Zielgerichtete Konzepte haben bereits Stellenwert in der Praxis
Sofern Translokationen, Mutationen oder eine Rezeptorüberexpression festgestellt werden, können verfügbare Therapien eingesetzt werden. In der klinischen Praxis betrifft dies NSCLC-Patienten mit aktivierenden EGFR-Mutationen und ALK-Translokationen, die zusammen etwa ein Fünftel der Adenokarzinome ausmachen. Bei Vorliegen dieser Veränderungen können EGFR-TKI oder der ALK-Inhibitor Crizotinib eingesetzt werden. Unter Therapie mit EGFR-TKI wurden in Studien Ansprechraten zwischen 60% und 80% erreicht. Darüber hinaus profitierten geeignete Patienten von einer signifikanten Verlängerung des progressionsfreien Überlebens (PFS). [2,3,4] Mit Integration eines EGFR-TKI in die Behandlung EGFR-mutationspositiver Patienten konnte ein für diese Indikation langes medianes Gesamtüberleben von bis zu 38 Monaten erreicht werden. [5] Zielgerichtete Therapien für weitere Subgruppen, z.B. mit K-Ras-Mutation, einem ROS1-Rearrangement oder einer RET-Fusion, werden derzeit klinisch geprüft. [6,7,8] Weitere Forschungsansätze beim Lungenkarzinom werden mit Immuntherapien verfolgt. Erste ermutigende Ergebnisse zu gegen PD-1 gerichteten Strategien wurden bereits publiziert. [9]

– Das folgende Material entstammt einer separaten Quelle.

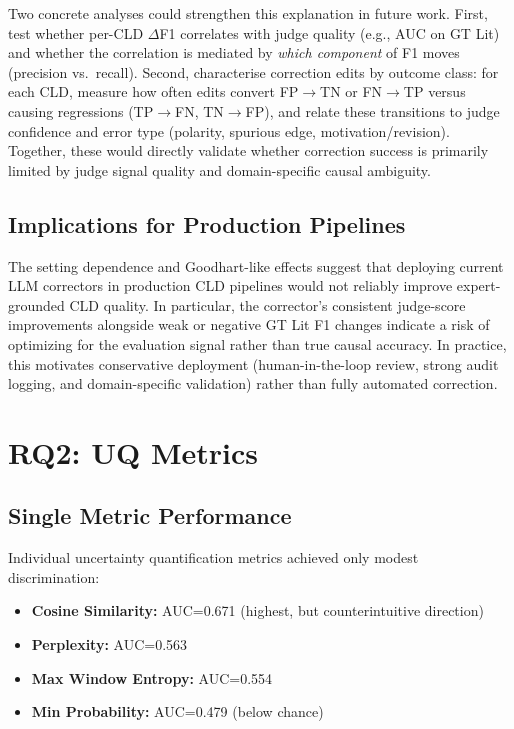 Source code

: Two concrete analyses could strengthen this explanation in future work. First, test whether per-CLD $\Delta$F1 correlates with judge quality (e.g., AUC on GT Lit) and whether the correlation is mediated by \emph{which component} of F1 moves (precision vs.\ recall). Second, characterise correction edits by outcome class: for each CLD, measure how often edits convert FP$\rightarrow$TN or FN$\rightarrow$TP versus causing regressions (TP$\rightarrow$FN, TN$\rightarrow$FP), and relate these transitions to judge confidence and error type (polarity, spurious edge, motivation/revision). Together, these would directly validate whether correction success is primarily limited by judge signal quality and domain-specific causal ambiguity.

\subsection{Implications for Production Pipelines}

The setting dependence and Goodhart-like effects suggest that deploying current LLM correctors in production CLD pipelines would not reliably improve expert-grounded CLD quality. In particular, the corrector's consistent judge-score improvements alongside weak or negative GT Lit F1 changes indicate a risk of optimizing for the evaluation signal rather than true causal accuracy. In practice, this motivates conservative deployment (human-in-the-loop review, strong audit logging, and domain-specific validation) rather than fully automated correction.

\section{RQ2: UQ Metrics}
\label{sec:discussion_rq2}

\subsection{Single Metric Performance}

Individual uncertainty quantification metrics achieved only modest discrimination:
\begin{itemize}[noitemsep]
    \item \textbf{Cosine Similarity:} AUC=0.671 (highest, but counterintuitive direction)
    \item \textbf{Perplexity:} AUC=0.563
    \item \textbf{Max Window Entropy:} AUC=0.554
    \item \textbf{Min Probability:} AUC=0.479 (below chance)
\end{itemize}

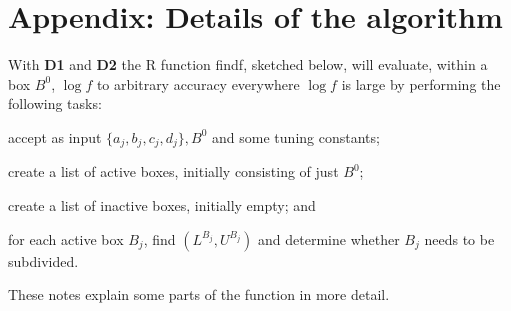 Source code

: \documentclass{report}
\newcommand{\textcompute}{\textsf}
\newcommand{\RL}{f}
\newcommand{\logRL}{\log\RL}
\begin{document}
\section{Appendix: Details of the algorithm}
With \textbf{D1} and \textbf{D2} the \textcompute{R} function \textcompute{findf}, sketched below, will evaluate, within a box $B^0$, $\logRL$ to arbitrary accuracy everywhere $\logRL$ is large by performing the following tasks:
\begin{enumerate*}[label=(\alph*)]
\item accept as input $\{a_j, b_j, c_j, d_j\}, B^0$ and some tuning constants;
\item create a list of active boxes, initially consisting of just $B^0$;
\item create a list of inactive boxes, initially empty; and
\item for each active box $B_j$, find $(L^{B_j}, U^{B_j})$ and determine whether $B_j$ needs to be subdivided.
\end{enumerate*}
 These notes explain some parts of the function in more detail.
\end{document}
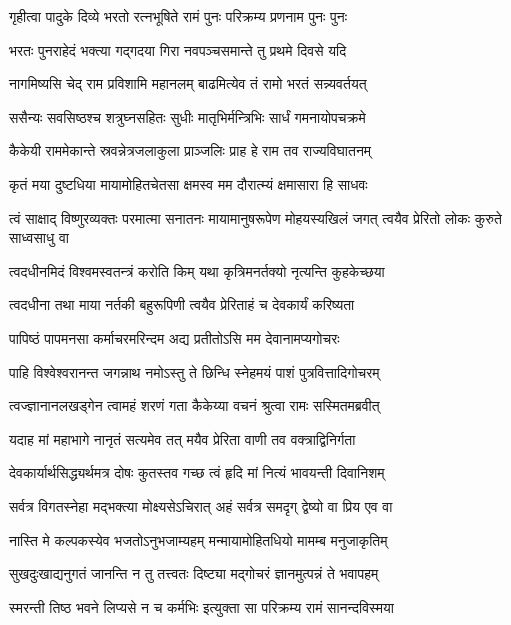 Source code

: \twolineshloka
{गृहीत्वा पादुके दिव्ये भरतो रत्नभूषिते}
{रामं पुनः परिक्रम्य प्रणनाम पुनः पुनः} %

\twolineshloka
{भरतः पुनराहेदं भक्त्या गद्गदया गिरा}
{नवपञ्चसमान्ते तु प्रथमे दिवसे यदि} %

\twolineshloka
{नागमिष्यसि चेद् राम प्रविशामि महानलम्}
{बाढमित्येव तं रामो भरतं सन्न्यवर्तयत्} %

\twolineshloka
{ससैन्यः सवसिष्ठश्च शत्रुघ्नसहितः सुधीः}
{मातृभिर्मन्त्रिभिः सार्धं गमनायोपचक्रमे} %

\twolineshloka
{कैकेयी राममेकान्ते स्रवन्नेत्रजलाकुला}
{प्राञ्जलिः प्राह हे राम तव राज्यविघातनम्} %

\twolineshloka
{कृतं मया दुष्टधिया मायामोहितचेतसा}
{क्षमस्व मम दौरात्म्यं क्षमासारा हि साधवः} %

\threelineshloka
{त्वं साक्षाद् विष्णुरव्यक्तः परमात्मा सनातनः}
{मायामानुषरूपेण मोहयस्यखिलं जगत्}
{त्वयैव प्रेरितो लोकः कुरुते साध्वसाधु वा} %

\twolineshloka
{त्वदधीनमिदं विश्वमस्वतन्त्रं करोति किम्}
{यथा कृत्रिमनर्तक्यो नृत्यन्ति कुहकेच्छया} %

\twolineshloka
{त्वदधीना तथा माया नर्तकी बहुरूपिणी}
{त्वयैव प्रेरिताहं च देवकार्यं करिष्यता} %

\twolineshloka
{पापिष्ठं पापमनसा कर्माचरमरिन्दम}
{अद्य प्रतीतोऽसि मम देवानामप्यगोचरः} %

\twolineshloka
{पाहि विश्वेश्वरानन्त जगन्नाथ नमोऽस्तु ते}
{छिन्धि स्नेहमयं पाशं पुत्रवित्तादिगोचरम्} %

\twolineshloka
{त्वज्ज्ञानानलखड्गेन त्वामहं शरणं गता}
{कैकेय्या वचनं श्रुत्वा रामः सस्मितमब्रवीत्} %

\twolineshloka
{यदाह मां महाभागे नानृतं सत्यमेव तत्}
{मयैव प्रेरिता वाणी तव वक्त्राद्विनिर्गता} %

\twolineshloka
{देवकार्यार्थसिद्ध्यर्थमत्र दोषः कुतस्तव}
{गच्छ त्वं हृदि मां नित्यं भावयन्ती दिवानिशम्} %

\twolineshloka
{सर्वत्र विगतस्नेहा मद्भक्त्या मोक्ष्यसेऽचिरात्}
{अहं सर्वत्र समदृग् द्वेष्यो वा प्रिय एव वा} %

\twolineshloka
{नास्ति मे कल्पकस्येव भजतोऽनुभजाम्यहम्}
{मन्मायामोहितधियो मामम्ब मनुजाकृतिम्} %

\twolineshloka
{सुखदुःखाद्यनुगतं जानन्ति न तु तत्त्वतः}
{दिष्ट्या मद्गोचरं ज्ञानमुत्पन्नं ते भवापहम्} %

\twolineshloka
{स्मरन्ती तिष्ठ भवने लिप्यसे न च कर्मभिः}
{इत्युक्ता सा परिक्रम्य रामं सानन्दविस्मया} %

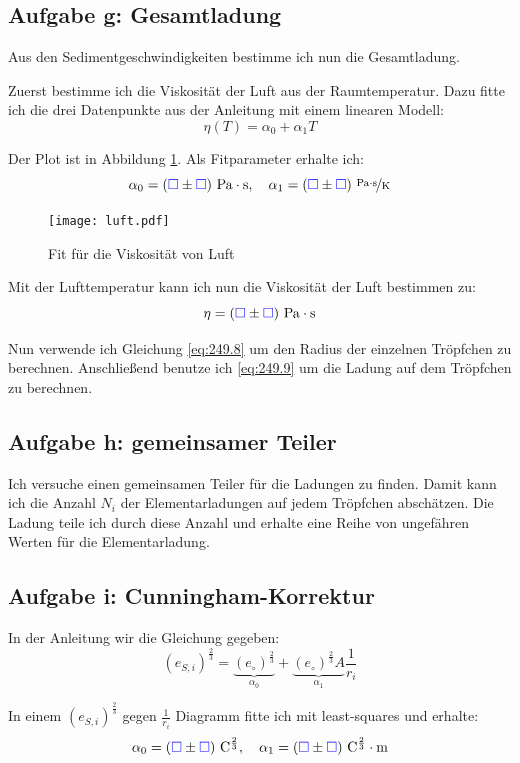 \documentclass[11pt]{article}
\newcommand{\emesswert}{\left(\messwert \pm \messwert \right)}
\newcommand{\messwert}{\textcolor{blue}{\square}}
\begin{document}
\subsection{Aufgabe g: Gesamtladung}

Aus den Sedimentgeschwindigkeiten bestimme ich nun die Gesamtladung.

Zuerst bestimme ich die Viskosität der Luft aus der Raumtemperatur. Dazu fitte
ich die drei Datenpunkte aus der Anleitung mit einem linearen Modell:
\[ \eta(T) = \alpha_0 + \alpha_1 T \]

Der Plot ist in Abbildung \ref{fig:luft.pdf}. Als Fitparameter erhalte ich:
\[
	\alpha_0 = \unit[\emesswert]{Pa \cdot s}
	, \quad
	\alpha_1 = \unitfrac[\emesswert]{Pa \cdot s}K
\]

\begin{figure}[h!]
	\centering
	\texttt{[image: luft.pdf]}
	\caption{Fit für die Viskosität von Luft}
	\label{fig:luft.pdf}
\end{figure}

Mit der Lufttemperatur kann ich nun die Viskosität der Luft bestimmen zu:
\[ \eta = \unit[\emesswert]{Pa \cdot s} \]

Nun verwende ich Gleichung \eqref{eq:249.8} um den Radius der einzelnen
Tröpfchen zu berechnen. Anschließend benutze ich \eqref{eq:249.9} um die Ladung
auf dem Tröpfchen zu berechnen.

\subsection{Aufgabe h: gemeinsamer Teiler}

Ich versuche einen gemeinsamen Teiler für die Ladungen zu finden. Damit kann
ich die Anzahl $N_i$ der Elementarladungen auf jedem Tröpfchen abschätzen. Die
Ladung teile ich durch diese Anzahl und erhalte eine Reihe von ungefähren
Werten für die Elementarladung.

\subsection{Aufgabe i: Cunningham-Korrektur}

In der Anleitung wir die Gleichung gegeben:
\[
	\left( e_{S, i} \right)^{\frac 23}
	= \underbrace{\left( e_\circ \right)^{\frac 23}}_{\alpha_0}
	+ \underbrace{\left( e_\circ \right)^{\frac 23} A}_{\alpha_1} \frac 1{r_i}
\]

In einem $\left( e_{S, i} \right)^{\frac 23}$ gegen $\frac 1{r_i}$ Diagramm
fitte ich mit least-squares und erhalte:
\[
	\alpha_0 = \unit[\emesswert]{C^{\frac 23}}
	, \quad
	\alpha_1 = \unit[\emesswert]{C^{\frac 23} \cdot m}
\]
\end{document}
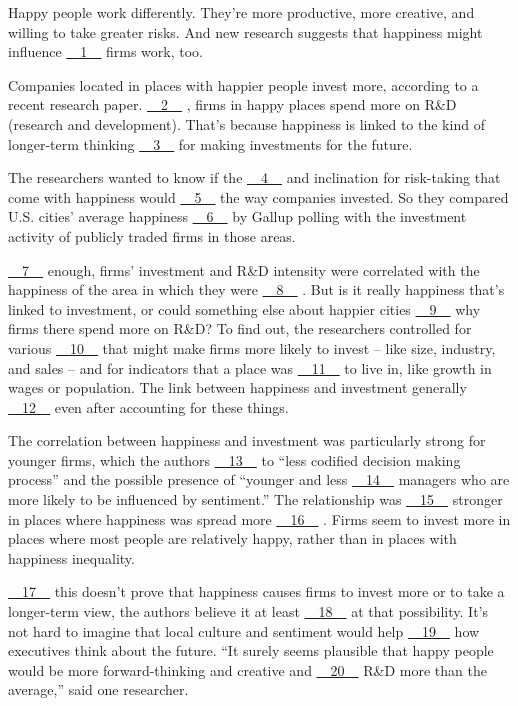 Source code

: Happy people work differently. They're more productive, more creative, and willing to take greater risks. And new research suggests that happiness might influence \uline{~~1~~} firms work, too.


Companies located in places with happier people invest more, according to a recent research paper. \uline{~~2~~} , firms in happy places spend more on R\&D (research and development). That's because happiness is linked to the kind of longer-term thinking \uline{~~3~~} for making investments for the future.


The researchers wanted to know if the \uline{~~4~~} and inclination for risk-taking that come with happiness would \uline{~~5~~} the way companies invested. So they compared U.S. cities' average happiness \uline{~~6~~} by Gallup polling with the investment activity of publicly traded firms in those areas.


\uline{~~7~~} enough, firms' investment and R\&D intensity were correlated with the happiness of the area in which they were \uline{~~8~~} . But is it really happiness that's linked to investment, or could something else about happier cities \uline{~~9~~} why firms there spend more on R\&D? To find out, the researchers controlled for various \uline{~~10~~} that might make firms more likely to invest – like size, industry, and sales – and for indicators that a place was \uline{~~11~~} to live in, like growth in wages or population. The link between happiness and investment generally \uline{~~12~~} even after accounting for these things.


The correlation between happiness and investment was particularly strong for younger firms, which the authors \uline{~~13~~} to ``less codified decision making process'' and the possible presence of ``younger and less \uline{~~14~~} managers who are more likely to be influenced by sentiment.'' The relationship was \uline{~~15~~} stronger in places where happiness was spread more \uline{~~16~~} . Firms seem to invest more in places where most people are relatively happy, rather than in places with happiness inequality.


\uline{~~17~~} this doesn't prove that happiness causes firms to invest more or to take a longer-term view, the authors believe it at least \uline{~~18~~} at that possibility. It's not hard to imagine that local culture and sentiment would help \uline{~~19~~} how executives think about the future. ``It surely seems plausible that happy people would be more forward-thinking and creative and \uline{~~20~~} R\&D more than the average,'' said one researcher. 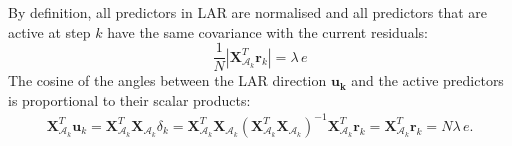 

By definition, all predictors in LAR are normalised and all predictors
that are active at step $k$ have the same covariance with the
current residuals:
$$
\frac{1}{N}|\mathbf{X}_{\mathcal{A}_k}^T \mathbf{r}_k| = \lambda\, e
$$
The cosine of the angles between the LAR direction $\mathbf{u_k}$
and the active predictors is proportional to their scalar products:
\begin{eqnarray*}
    \mathbf{X}_{\mathcal{A}_k}^T \mathbf{u}_k  = 
    \mathbf{X}_{\mathcal{A}_k}^T \mathbf{X}_{\mathcal{A}_k} \delta_k =  \mathbf{X}_{\mathcal{A}_k}^T \mathbf{X}_{\mathcal{A}_k} 
    (\mathbf{X}_{\mathcal{A}_k}^T \mathbf{X}_{\mathcal{A}_k} )^{-1}
    \mathbf{X}_{\mathcal{A}_k}^T \mathbf{r}_k = 
    \mathbf{X}_{\mathcal{A}_k}^T \mathbf{r}_k = N \lambda \, e.
\end{eqnarray*}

Re-Biopsien werden immer wichtiger
Eine wichtige Herausforderung stellt die Überwindung von Resistenzen dar. Um weitere wirksame Therapien einsetzen zu können, werden künftig Re-Biopsien einen hohen Stellenwert haben. Aufbauend auf Erkenntnissen, dass die Mutation T790M bei EGFR-TKI-Resistenz eine wichtige Rolle spielt und eine ALK-Translokation auch in der Resistenzsituation weiter relevant ist, werden derzeit neue Wirkstoffe entwickelt.

„Für alle onkogenen Treibermutationen gibt es Studien“
Prof. Reinhard Büttner, Köln, reflektierte die aktuellen Entwicklungen beim Lungenkarzinom aus molekularpathologischer Sicht. Nach wie vor gebe es in dieser Indikation einen „extrem hohen medical need“, so der Experte. „Welches Therapiekonzept für welchen Patienten?“ – diese Frage müsse beantwortet werden, um den bestmöglichen Nutzen aus den neuen Ansätzen zu ziehen. Molekulare Biomarker haben dabei nicht nur prädiktive, sondern auch prognostische Relevanz.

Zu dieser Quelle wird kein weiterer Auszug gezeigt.